By Mardi Oakley Medawar (Author)
More than a mystery, Medawar's novel is a beautifully written, life-affirming, heartwarming story full of adventure, humor, and tears. Set in 1866 on the western frontier, the tale concerns Tay-bodal, a Kiowa Indian who has been a relative nobody among his tribesmen. Always an outsider, Tay-bodal has no family and would rather spend time with his healing herbs and potions than attending councils of war. But then the respected and much loved Chief Little Bluff dies, and the Kiowas must come together to name his successor. When Coyote Walking, one of the three candidates for the highly revered position of tribal chief, is brutally murdered, chaos and disorder erupt. Tay-bodal, wiser than he knows, takes on the daunting task of finding out who killed Coyote Walking. His investigation, which is ultimately successful in unmasking the villain, changes his life forever, not only earning him a respected place among his tribesmen but also winning him a beautiful woman, a young son, new friends, and a happiness he thought he could never experience. Medawar has written a cunningly plotted story that is as devilishly funny as it is charmingly told. Tay-bodal is a true, if unsuspecting, hero who proves that love, respect, and wisdom can overcome even the greatest adversity. Masterful and moving, this book makes a fine addition to all collections. Emily Melton
A Unique Experience, and Lots of Fun
By Mick McAllister on May 21, 2002
Kiowa author Scott Momaday has suggested that the humorless Indian is a ridiculous stereotype, and Cherokee author Mardi Medawar's Tay-bodal mysteries certainly confirm that view. Both Medawar and her hero have a great sense of fun, and this first novel in a series of four is notable for its refusal to take seriously the cliches of white attitudes toward Indians.
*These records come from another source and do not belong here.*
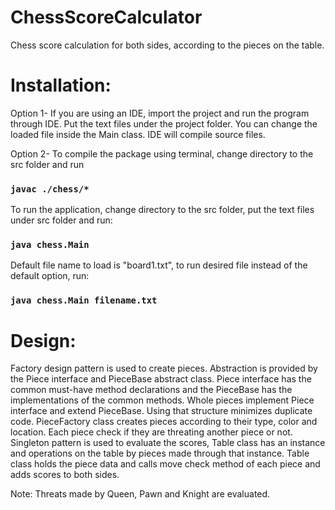 # ChessScoreCalculator
Chess score calculation for both sides, according to the pieces on the table.

# Installation:
Option 1- If you are using an IDE, import the project and run the program through IDE. Put the text files under the project folder.
You can change the loaded file inside the Main class. IDE will compile source files.

Option 2- To compile the package using terminal, change directory to the src folder and run
### `javac ./chess/*`

To run the application, change directory to the src folder, put the text files under src folder and run: 

### `java chess.Main`

Default file name to load is "board1.txt", to run desired file instead of the default option, run: 
### `java chess.Main filename.txt`


# Design:

Factory design pattern is used to create pieces. Abstraction is provided by the Piece interface and PieceBase abstract class.
Piece interface has the common must-have method declarations and the PieceBase has the implementations of the common methods.
Whole pieces implement Piece interface and extend PieceBase. Using that structure minimizes duplicate code. 
PieceFactory class creates pieces according to their type, color and location. Each piece check if they are threating another piece or not.
Singleton pattern is used to evaluate the scores, Table class has an instance and operations on the table by pieces made through that instance. Table class holds
the piece data and calls move check method of each piece and adds scores to both sides.

Note: Threats made by Queen, Pawn and Knight are evaluated.
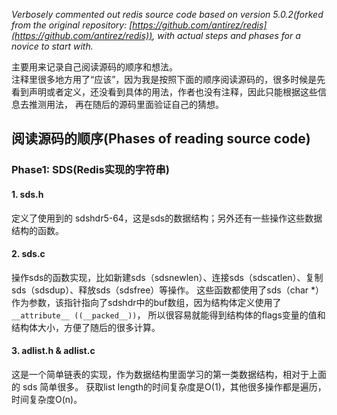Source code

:  *Verbosely commented out redis source code based on version 5.0.2(forked from the original repository: [https://github.com/antirez/redis](https://github.com/antirez/redis)), with actual steps and phases for a novice to start with.*

主要用来记录自己阅读源码的顺序和想法。  
注释里很多地方用了“应该”，因为我是按照下面的顺序阅读源码的，很多时候是先看到声明或者定义，还没看到具体的用法，作者也没有注释，因此只能根据这些信息去推测用法，
再在随后的源码里面验证自己的猜想。

## 阅读源码的顺序(Phases of reading source code)
### Phase1: SDS(Redis实现的字符串)
#### 1. sds.h
定义了使用到的 sdshdr5-64，这是sds的数据结构；另外还有一些操作这些数据结构的函数。
#### 2. sds.c
操作sds的函数实现，比如新建sds（sdsnewlen）、连接sds（sdscatlen）、复制sds（sdsdup）、释放sds（sdsfree）等操作。
这些函数都使用了sds（char *）作为参数，该指针指向了sdshdr中的buf数组，因为结构体定义使用了`__attribute__ ((__packed__))`，
所以很容易就能得到结构体的flags变量的值和结构体大小，方便了随后的很多计算。
#### 3. adlist.h & adlist.c
这是一个简单链表的实现，作为数据结构里面学习的第一类数据结构，相对于上面的 sds 简单很多。
获取list length的时间复杂度是O(1)，其他很多操作都是遍历，时间复杂度O(n)。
It is also an interesting and challenging mystery set in an important moment of American history, when the tribes of the southern plains were being subjugated by Civil War veterans with nothing better to do. Tay-bodal moves among the great heroes of that era--Satanta, Lone Wolf, Satank--who are for him not only great but uncles and cousins, and men with, if not feet of clay, dirty moccasins.
Read it for the mystery, read it for the history, read it for the fresh look at American Indians. But read it. Good book.
I wouldn't gush over this book the way the others did. I'd say it's good but not great. A solid read but not something I'd give to someone who isn't a fan of Native stories.
Although I don't know much about Kiowa culture, it does feel fully realized and authentic. The characters are complex and three-dimensional. That puts it ahead of a lot of Native-themed books.
A couple of complaints:
1) Medwar introduces too many characters--a few dozen, it seems. They have similar tribal names and roles, so it's hard to keep them straight. Fewer would be better.
2) The story takes place in Texas in 1866. By then, the Kiowa has been in contact with Mexicans for a couple centuries and Americans for several decades. Yet when Tay-bodal goes to the nearby Army fort, he's amazed to see his first black man. He knows nothing about glass windows or oil lanterns.
Really? I find it hard to believe that any Indian band was that isolated. When the first tribes met Lewis and Clark half a century earlier, they might've been ignorant of these things. But in 1866? No.
Anyway, Death at Rainy Mountain is decent. Rob's rating: 7.5 of 10.